Environ 80% de la population mondiale réside dans les pays émergents, qui constituent aussi 60% du produit intérieur brut (PIB) global. En revanche, les entreprises issues des pays émergents ne représentent toujours que 10% de la capitalisation boursière mondiale totale. Trois chiffres qui résument mieux qu’une longue explication le décalage qui existe toujours entre le rôle croissant pays émergents au sein de l’économie mondiale et leur poids modeste d’un point de vue boursier. Pour autant, il ne s’agit pas de foncer tête baissée sur ces marchés en achetant l’ensemble des indices mais au contraire de prendre en compte la dynamique propre de différentes sociétés issues de pays émergents dans leurs secteurs d’activités, recommandent les experts de LGM Investments, un gérant d’actifs basé à Londres et à Hongkong qui appartient à BMO Global Asset Management.   

Boom démographique…

Côté population, l’Inde à elle seule comptera plus de 1,5 milliard d’habitants en 2030, soit une hausse de 17% par rapport à 2015. La croissance sera encore plus marquée dans des pays comme l’Indonésie (+15% à 295 millions d’individus), le Nigeria (+44% à 263 millions) ou le Pakistan (+30% à 245 millions). Si cette augmentation de la population sera un facteur clé à la base de la croissance des marchés émergents, ce n’est pas le seul critère d’investissement déterminant. «L’évolution de la population ne suffit pas en soi, c’est celle des revenus qui joue un rôle clé», nuance Christopher Darling, gérant de portefeuille chez LGM Investments.

… et de la classe moyenne

Le spécialiste souligne ici le rôle joué par l’urbanisation dans les pays émergents, les revenus dans les villes étant trois plus élevés que dans les zones rurales. Enfin, l’adoption des technologies est aussi un paramètre essentiel pour permettre l’essor des économies émergentes. Ainsi, l’apport de nouvelles technologies, même parfois relativement simpes, comme les paiements via les téléphones mobiles, peut avoir un impact considérable sur le développement de certaines activités commerciales, puis finalement sur l’évolution du revenu moyen par habitant et l’émergence de la classe moyenne. D’ici à 2030, la classe moyenne devrait plus que doubler pour atteindre 234 millions d’habitants au Moyen-Orient et en Afrique du Nord et plus que tripler à 107 millions de personnes en Afrique sub-saharienne. Dans la région Asie-Pacifique, elle devrait être multipliée par six pour dépasser 3,3 milliards d’individus.

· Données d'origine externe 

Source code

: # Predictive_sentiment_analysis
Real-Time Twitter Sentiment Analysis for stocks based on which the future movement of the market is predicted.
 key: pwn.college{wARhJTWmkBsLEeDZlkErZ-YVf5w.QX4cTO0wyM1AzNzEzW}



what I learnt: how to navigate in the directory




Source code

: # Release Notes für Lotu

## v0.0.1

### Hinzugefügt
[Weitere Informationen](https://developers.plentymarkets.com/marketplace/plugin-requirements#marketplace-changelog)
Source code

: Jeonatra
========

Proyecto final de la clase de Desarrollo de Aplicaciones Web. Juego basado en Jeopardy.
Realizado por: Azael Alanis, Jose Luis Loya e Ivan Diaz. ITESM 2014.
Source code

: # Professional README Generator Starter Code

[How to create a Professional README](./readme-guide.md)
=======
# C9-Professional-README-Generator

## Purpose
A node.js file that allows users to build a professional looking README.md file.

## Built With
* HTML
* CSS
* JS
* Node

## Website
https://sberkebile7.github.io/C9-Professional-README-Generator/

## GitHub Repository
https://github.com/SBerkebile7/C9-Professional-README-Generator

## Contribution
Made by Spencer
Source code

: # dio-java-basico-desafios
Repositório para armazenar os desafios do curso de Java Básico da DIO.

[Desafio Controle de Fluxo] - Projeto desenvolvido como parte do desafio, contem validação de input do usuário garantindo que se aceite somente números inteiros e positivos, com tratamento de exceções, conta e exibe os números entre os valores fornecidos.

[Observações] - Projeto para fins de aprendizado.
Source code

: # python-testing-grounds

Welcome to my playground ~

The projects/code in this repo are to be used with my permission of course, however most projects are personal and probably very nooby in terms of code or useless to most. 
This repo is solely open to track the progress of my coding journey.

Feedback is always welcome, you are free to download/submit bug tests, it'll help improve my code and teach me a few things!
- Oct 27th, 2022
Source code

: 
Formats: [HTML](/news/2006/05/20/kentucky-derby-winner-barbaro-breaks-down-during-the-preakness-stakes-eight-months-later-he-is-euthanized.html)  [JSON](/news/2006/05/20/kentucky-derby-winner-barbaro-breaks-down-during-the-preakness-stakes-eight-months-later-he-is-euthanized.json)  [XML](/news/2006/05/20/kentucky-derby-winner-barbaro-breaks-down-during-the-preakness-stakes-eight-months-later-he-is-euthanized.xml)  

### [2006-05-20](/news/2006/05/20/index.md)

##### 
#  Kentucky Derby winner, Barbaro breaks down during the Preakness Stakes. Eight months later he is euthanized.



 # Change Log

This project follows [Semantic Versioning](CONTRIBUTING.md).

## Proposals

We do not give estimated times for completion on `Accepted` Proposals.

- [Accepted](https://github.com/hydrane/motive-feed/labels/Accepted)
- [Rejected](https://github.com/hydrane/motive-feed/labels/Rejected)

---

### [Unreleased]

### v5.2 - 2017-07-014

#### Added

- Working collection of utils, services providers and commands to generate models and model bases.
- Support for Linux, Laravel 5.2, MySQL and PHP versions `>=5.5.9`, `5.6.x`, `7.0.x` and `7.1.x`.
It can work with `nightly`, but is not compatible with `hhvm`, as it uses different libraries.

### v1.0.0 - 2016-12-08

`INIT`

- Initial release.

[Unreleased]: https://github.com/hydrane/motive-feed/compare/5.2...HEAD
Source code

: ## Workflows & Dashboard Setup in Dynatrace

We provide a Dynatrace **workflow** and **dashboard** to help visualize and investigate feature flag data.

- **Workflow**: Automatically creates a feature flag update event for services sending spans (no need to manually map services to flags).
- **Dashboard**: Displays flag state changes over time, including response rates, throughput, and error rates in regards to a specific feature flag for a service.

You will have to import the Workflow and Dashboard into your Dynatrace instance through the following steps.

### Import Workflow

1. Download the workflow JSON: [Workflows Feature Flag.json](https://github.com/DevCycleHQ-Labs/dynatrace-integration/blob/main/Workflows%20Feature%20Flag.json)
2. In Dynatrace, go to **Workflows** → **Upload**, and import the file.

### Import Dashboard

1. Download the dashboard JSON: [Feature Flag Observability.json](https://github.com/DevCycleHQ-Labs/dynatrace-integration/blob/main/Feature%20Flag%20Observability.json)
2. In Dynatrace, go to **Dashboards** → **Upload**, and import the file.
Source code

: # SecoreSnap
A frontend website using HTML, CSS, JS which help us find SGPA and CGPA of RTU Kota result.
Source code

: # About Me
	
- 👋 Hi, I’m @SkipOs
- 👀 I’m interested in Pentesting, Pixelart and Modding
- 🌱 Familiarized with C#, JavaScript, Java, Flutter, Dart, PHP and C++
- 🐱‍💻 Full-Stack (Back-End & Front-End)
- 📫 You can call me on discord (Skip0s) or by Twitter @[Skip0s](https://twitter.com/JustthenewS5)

La qualité plutôt que la taille

Reste à savoir comment sélectionner les entreprises qui sauront le mieux tirer parti de ces développements à le long terme. Selon Irina Hunter, gérante de portefeuille chez LGM Investments, la taille des sociétés n’est pas décisive. «Nous investissons dans des entreprises de qualité et nous espérons que ces sociétés vont ensuite s'agrandir», a-t-elle expliqué lors d’une série de présentations effectuées à la fois à Genève et à Zurich cette semaine. Comment définit-on la qualité de ces entreprises? Le gérant d’actifs tient compte de quatre critères: la durabilité du modèle d’affaires, la solidité du bilan, l’alignement des objectifs de la société avec ses actionnaires majoritaires et l’expérience démontrée de l’équipe de direction.

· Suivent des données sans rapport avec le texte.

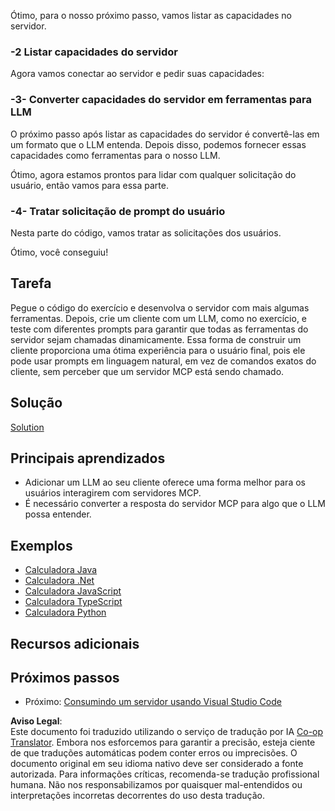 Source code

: <!--
CO_OP_TRANSLATOR_METADATA:
{
  "original_hash": "f74887f51a69d3f255cb83d0b517c623",
  "translation_date": "2025-07-04T17:02:56+00:00",
  "source_file": "03-GettingStarted/03-llm-client/README.md",
  "language_code": "br"
}
-->
Ótimo, para o nosso próximo passo, vamos listar as capacidades no servidor.

### -2 Listar capacidades do servidor

Agora vamos conectar ao servidor e pedir suas capacidades:

### -3- Converter capacidades do servidor em ferramentas para LLM

O próximo passo após listar as capacidades do servidor é convertê-las em um formato que o LLM entenda. Depois disso, podemos fornecer essas capacidades como ferramentas para o nosso LLM.

Ótimo, agora estamos prontos para lidar com qualquer solicitação do usuário, então vamos para essa parte.

### -4- Tratar solicitação de prompt do usuário

Nesta parte do código, vamos tratar as solicitações dos usuários.

Ótimo, você conseguiu!

## Tarefa

Pegue o código do exercício e desenvolva o servidor com mais algumas ferramentas. Depois, crie um cliente com um LLM, como no exercício, e teste com diferentes prompts para garantir que todas as ferramentas do servidor sejam chamadas dinamicamente. Essa forma de construir um cliente proporciona uma ótima experiência para o usuário final, pois ele pode usar prompts em linguagem natural, em vez de comandos exatos do cliente, sem perceber que um servidor MCP está sendo chamado.

## Solução

[Solution](/03-GettingStarted/03-llm-client/solution/README.md)

## Principais aprendizados

- Adicionar um LLM ao seu cliente oferece uma forma melhor para os usuários interagirem com servidores MCP.
- É necessário converter a resposta do servidor MCP para algo que o LLM possa entender.

## Exemplos

- [Calculadora Java](../samples/java/calculator/README.md)
- [Calculadora .Net](../../../../03-GettingStarted/samples/csharp)
- [Calculadora JavaScript](../samples/javascript/README.md)
- [Calculadora TypeScript](../samples/typescript/README.md)
- [Calculadora Python](../../../../03-GettingStarted/samples/python)

## Recursos adicionais

## Próximos passos

- Próximo: [Consumindo um servidor usando Visual Studio Code](../04-vscode/README.md)

**Aviso Legal**:  
Este documento foi traduzido utilizando o serviço de tradução por IA [Co-op Translator](https://github.com/Azure/co-op-translator). Embora nos esforcemos para garantir a precisão, esteja ciente de que traduções automáticas podem conter erros ou imprecisões. O documento original em seu idioma nativo deve ser considerado a fonte autorizada. Para informações críticas, recomenda-se tradução profissional humana. Não nos responsabilizamos por quaisquer mal-entendidos ou interpretações incorretas decorrentes do uso desta tradução. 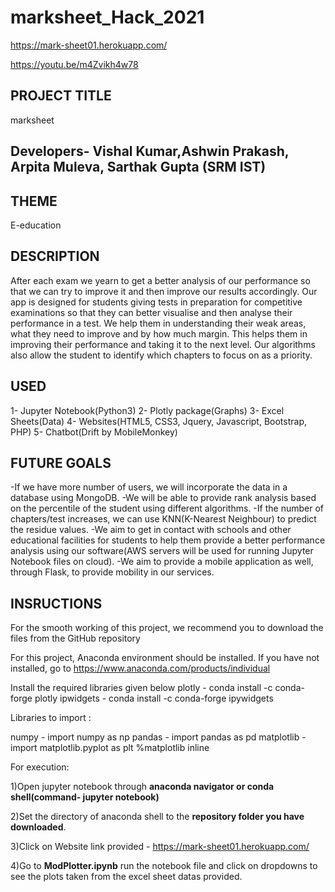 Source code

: # marksheet_Hack_2021

https://mark-sheet01.herokuapp.com/

https://youtu.be/m4Zvikh4w78


## PROJECT TITLE
marksheet

## Developers- Vishal Kumar,Ashwin Prakash, Arpita Muleva, Sarthak Gupta (SRM IST)

## THEME
E-education

## DESCRIPTION
After each exam we yearn to get a better analysis of our performance so that we can try to improve it and then improve our results accordingly.
Our app is designed for students giving tests in preparation for competitive examinations so that they can better visualise and then analyse
their performance in a test. We help them in understanding their weak areas, what they need to improve and by how much margin. This helps them
in improving their performance and taking it to the next level. Our algorithms also allow the student to identify which chapters to focus on 
as a priority.

## USED
1- Jupyter Notebook(Python3)
2- Plotly package(Graphs)
3- Excel Sheets(Data)
4- Websites(HTML5, CSS3, Jquery, Javascript, Bootstrap, PHP)
5- Chatbot(Drift by MobileMonkey)

## FUTURE GOALS
-If we have more number of users, we will incorporate the data in a database using MongoDB.
-We will be able to provide rank analysis based on the percentile of the student using different algorithms. 
-If the number of chapters/test increases, we can use KNN(K-Nearest Neighbour) to predict the residue values.
-We aim to get in contact with schools and other educational facilities for students to help them provide a better performance analysis using
 our software(AWS servers will be used for running Jupyter Notebook files on cloud).
-We aim to provide a mobile application as well, through Flask, to provide mobility in our services.
## INSRUCTIONS
For the smooth working of this project, we recommend you to download the files from the GitHub repository

For this project, Anaconda environment should be installed. If you have not installed, go to https://www.anaconda.com/products/individual

Install the required libraries given below
plotly -             conda install -c conda-forge plotly
ipwidgets -      conda install -c conda-forge ipywidgets


Libraries to import :

numpy - import numpy as np
pandas - import pandas as pd
matplotlib - import matplotlib.pyplot as plt 
                      %matplotlib inline


For execution:

1)Open jupyter notebook through **anaconda navigator or conda shell(command- jupyter notebook)**

2)Set the directory of anaconda shell to the **repository folder you have downloaded**.

3)Click on Website link provided - https://mark-sheet01.herokuapp.com/

4)Go to **ModPlotter.ipynb** run the notebook file and click on dropdowns to see the plots taken from the excel sheet datas provided.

Ce processus de sélection des titres explique aussi que la composition du fonds BMO LGM Global Emerging Markets Growth and Income Fund est largement décorrélée de celle de l’indice de référence, à la fois d’un point de vue géographique et sectoriel. Ainsi, les sociétés indiennes représentent environ 19% du fonds, contre seulement 8% au sein de l’indice MSCI Emerging Markets. A l’inverse, la Chine et Hongkong ne pèsent que 18% au sein du fonds, comparé à plus de 30% au sein de l’indice de référence. Même situation du point de vue des secteurs: les biens de consommation de base pèsent plus de 40% au sein du fonds, contre à peine 6% dans l’indice de référence.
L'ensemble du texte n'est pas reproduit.